ADELANTO, Calif. – Life inside an Immigration and Customs detention center is not quite the horrid conditions described by progressives in America.
You will find: A law library, access to 24-hour health care and mental care, and even soccer fields.
An exclusive look inside an ICE detention center revealed scenes dramatically at odds with claims the facilities are poorly run and the scenes of misery and overcrowding.
Fox News was given rare access to an immigration detention facility in Adelanto, Calif. Video cameras were allowed inside. The ICE facility, just one of 31 such centers in the U.S., is run by privately contracted company GEO Group.

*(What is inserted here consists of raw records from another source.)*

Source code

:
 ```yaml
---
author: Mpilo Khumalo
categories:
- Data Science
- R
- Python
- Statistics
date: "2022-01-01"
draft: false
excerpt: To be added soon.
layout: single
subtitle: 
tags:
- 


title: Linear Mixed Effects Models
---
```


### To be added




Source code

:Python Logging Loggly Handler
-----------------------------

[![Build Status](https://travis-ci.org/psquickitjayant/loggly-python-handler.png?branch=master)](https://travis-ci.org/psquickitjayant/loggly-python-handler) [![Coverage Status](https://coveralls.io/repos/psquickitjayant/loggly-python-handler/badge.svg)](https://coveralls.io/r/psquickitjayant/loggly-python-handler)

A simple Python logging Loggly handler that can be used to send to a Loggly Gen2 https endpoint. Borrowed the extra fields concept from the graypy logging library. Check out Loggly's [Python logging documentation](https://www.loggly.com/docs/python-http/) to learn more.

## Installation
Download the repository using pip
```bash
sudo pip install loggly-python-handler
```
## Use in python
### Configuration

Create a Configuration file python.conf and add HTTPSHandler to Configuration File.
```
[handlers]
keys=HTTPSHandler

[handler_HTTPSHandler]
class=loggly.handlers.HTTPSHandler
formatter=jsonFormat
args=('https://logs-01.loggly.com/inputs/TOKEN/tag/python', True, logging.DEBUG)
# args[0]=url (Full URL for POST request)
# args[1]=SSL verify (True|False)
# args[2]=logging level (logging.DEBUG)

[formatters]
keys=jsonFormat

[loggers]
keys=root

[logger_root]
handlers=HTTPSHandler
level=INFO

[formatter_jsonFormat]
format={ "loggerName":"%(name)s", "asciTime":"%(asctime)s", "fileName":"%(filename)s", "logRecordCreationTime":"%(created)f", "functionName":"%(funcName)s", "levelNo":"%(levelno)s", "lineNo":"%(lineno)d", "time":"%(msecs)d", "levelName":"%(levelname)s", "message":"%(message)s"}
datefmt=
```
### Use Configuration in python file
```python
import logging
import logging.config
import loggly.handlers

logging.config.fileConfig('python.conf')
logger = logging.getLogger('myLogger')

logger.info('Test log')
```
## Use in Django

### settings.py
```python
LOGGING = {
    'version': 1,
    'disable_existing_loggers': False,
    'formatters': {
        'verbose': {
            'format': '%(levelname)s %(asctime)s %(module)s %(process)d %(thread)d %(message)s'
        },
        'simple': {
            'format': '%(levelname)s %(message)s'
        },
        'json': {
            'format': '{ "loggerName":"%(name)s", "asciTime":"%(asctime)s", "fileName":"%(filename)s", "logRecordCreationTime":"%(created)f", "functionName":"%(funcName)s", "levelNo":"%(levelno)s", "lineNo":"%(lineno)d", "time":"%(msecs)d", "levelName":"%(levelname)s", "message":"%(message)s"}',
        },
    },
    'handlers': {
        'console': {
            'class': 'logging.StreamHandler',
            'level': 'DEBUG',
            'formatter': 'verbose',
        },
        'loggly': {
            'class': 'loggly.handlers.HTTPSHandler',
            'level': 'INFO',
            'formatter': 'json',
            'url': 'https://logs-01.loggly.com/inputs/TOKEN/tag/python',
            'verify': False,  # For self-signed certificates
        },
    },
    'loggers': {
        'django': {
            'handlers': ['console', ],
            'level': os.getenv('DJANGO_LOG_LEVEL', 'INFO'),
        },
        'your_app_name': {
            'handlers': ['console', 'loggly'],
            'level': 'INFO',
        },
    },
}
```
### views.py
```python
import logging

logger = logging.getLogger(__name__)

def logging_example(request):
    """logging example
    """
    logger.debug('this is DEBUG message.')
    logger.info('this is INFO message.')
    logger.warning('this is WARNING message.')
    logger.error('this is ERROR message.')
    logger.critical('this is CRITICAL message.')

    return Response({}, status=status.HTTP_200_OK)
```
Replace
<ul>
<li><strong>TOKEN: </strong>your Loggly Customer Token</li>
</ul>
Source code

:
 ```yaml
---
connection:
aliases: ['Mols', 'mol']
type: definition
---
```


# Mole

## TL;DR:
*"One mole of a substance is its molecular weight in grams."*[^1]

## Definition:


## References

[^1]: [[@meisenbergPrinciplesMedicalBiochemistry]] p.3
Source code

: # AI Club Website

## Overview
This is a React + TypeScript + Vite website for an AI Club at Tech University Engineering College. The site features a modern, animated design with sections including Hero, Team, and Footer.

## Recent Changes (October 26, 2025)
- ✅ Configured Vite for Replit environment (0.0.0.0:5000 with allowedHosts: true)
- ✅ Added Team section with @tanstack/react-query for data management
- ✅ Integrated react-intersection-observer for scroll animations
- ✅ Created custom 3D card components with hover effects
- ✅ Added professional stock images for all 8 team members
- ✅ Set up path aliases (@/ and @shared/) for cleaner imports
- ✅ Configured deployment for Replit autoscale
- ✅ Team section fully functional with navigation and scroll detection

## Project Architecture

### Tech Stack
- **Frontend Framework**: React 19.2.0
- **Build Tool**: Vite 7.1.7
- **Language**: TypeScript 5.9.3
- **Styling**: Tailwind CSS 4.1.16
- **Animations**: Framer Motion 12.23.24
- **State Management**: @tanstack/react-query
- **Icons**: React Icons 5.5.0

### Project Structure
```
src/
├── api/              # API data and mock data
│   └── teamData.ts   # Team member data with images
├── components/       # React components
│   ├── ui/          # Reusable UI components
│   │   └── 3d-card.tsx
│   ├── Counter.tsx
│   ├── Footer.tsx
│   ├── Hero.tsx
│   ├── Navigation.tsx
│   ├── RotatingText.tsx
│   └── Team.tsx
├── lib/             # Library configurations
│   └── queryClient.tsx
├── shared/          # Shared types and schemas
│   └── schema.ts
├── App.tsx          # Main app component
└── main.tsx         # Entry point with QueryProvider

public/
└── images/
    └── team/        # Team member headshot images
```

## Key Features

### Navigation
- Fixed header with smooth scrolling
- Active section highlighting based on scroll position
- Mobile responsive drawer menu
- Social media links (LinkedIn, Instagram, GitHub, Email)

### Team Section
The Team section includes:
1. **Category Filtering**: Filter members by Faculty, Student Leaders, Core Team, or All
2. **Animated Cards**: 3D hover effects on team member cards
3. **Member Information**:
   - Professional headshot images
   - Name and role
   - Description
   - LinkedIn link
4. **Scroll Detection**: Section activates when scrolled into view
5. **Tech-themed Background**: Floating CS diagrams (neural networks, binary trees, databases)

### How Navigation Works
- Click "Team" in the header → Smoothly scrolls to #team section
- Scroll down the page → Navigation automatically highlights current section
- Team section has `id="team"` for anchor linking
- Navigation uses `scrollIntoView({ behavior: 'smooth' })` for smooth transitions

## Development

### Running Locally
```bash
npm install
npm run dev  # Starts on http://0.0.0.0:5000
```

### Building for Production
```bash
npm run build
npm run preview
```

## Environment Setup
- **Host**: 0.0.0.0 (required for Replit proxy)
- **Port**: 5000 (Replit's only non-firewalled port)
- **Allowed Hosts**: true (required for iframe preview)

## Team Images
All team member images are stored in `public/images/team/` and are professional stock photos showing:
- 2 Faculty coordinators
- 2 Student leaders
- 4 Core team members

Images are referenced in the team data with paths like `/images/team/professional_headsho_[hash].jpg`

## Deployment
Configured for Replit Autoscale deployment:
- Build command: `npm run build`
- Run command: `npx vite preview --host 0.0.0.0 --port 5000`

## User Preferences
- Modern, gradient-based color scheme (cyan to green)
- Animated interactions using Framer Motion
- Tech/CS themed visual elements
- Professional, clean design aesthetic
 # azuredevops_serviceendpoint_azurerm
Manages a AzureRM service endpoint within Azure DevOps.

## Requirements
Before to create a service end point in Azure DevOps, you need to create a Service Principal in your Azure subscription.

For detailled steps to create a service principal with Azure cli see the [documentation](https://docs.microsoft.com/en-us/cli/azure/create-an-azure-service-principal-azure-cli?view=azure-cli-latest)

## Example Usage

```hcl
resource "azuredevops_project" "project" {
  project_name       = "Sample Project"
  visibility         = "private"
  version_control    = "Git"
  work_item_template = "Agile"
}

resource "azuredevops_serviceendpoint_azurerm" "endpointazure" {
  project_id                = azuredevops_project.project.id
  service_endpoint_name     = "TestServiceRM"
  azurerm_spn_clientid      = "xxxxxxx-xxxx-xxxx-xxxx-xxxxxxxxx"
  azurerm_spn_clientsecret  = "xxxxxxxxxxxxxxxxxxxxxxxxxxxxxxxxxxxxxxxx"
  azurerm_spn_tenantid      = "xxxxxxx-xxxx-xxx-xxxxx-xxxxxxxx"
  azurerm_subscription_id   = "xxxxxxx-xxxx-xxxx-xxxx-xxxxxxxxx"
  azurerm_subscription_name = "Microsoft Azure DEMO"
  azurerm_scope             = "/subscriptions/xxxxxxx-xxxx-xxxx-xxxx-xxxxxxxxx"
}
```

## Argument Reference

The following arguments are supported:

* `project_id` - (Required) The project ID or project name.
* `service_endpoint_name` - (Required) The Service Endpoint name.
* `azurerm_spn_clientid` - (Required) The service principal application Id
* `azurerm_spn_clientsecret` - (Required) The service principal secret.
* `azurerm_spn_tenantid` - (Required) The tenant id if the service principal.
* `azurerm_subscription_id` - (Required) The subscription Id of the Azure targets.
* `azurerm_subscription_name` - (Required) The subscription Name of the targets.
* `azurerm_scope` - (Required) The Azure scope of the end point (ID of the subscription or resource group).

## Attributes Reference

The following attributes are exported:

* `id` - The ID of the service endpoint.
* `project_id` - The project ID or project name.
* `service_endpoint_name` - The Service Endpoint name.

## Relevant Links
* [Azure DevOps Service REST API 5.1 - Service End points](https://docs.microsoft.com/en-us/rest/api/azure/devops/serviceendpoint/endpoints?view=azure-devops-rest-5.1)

Thomas Giles, acting director of ICE’s Los Angeles field office, led the tour. During the visit Fox News observed detainees had access to 24-hour health care, dental care, mental health care, unlimited phone calls, legal advice, a law library, physical-contact visitations, outdoor recreation and religious services seven days a week.
Common areas had multiple phone banks with directories for embassies, legal services and even a hotline to DHS’ Office of Inspector General for grievances.
Moreover, some immigrants played X-box inside while others played a game of soccer outside on artificial turf fields—yes, you read that correctly, “artificial turf fields.” Furthermore, they had relatively good freedom of movement and were not locked in cells at any point.
This is a far cry from conditions recently described by representative Alexandria Ocasio-Cortez, when she said immigrants were forced to drink from the toilet.
And if this was a staged performance, then why would ICE allow access to converse with detainees like Noel Beltran.
Beltran, of El Salvador, had positive things to say about the facility compared to previous places he had been in custody.
“For me it is great. I can see my family, hug my family, at (prison facility) I couldn’t hug my family, they were coming from an hour and a half away to Orange, with traffic and all of that stuff, you know,” Beltran said. “A half an hour, sometimes 25 minutes, 21 minutes, it would get cut off real quick, behind the glass. Right here I have contact with my family, I can hug my kids.”
Last August, a group of California Democratic lawmakers toured this facility and found it lacking adequate resources.
Giles also led that tour and disagreed with the assessment.
“I want people to know that when these individuals are detained here we’re giving them the care and custody that they need. We’re going to do everything we can to keep the individuals safe while they’re detained here,” Giles said.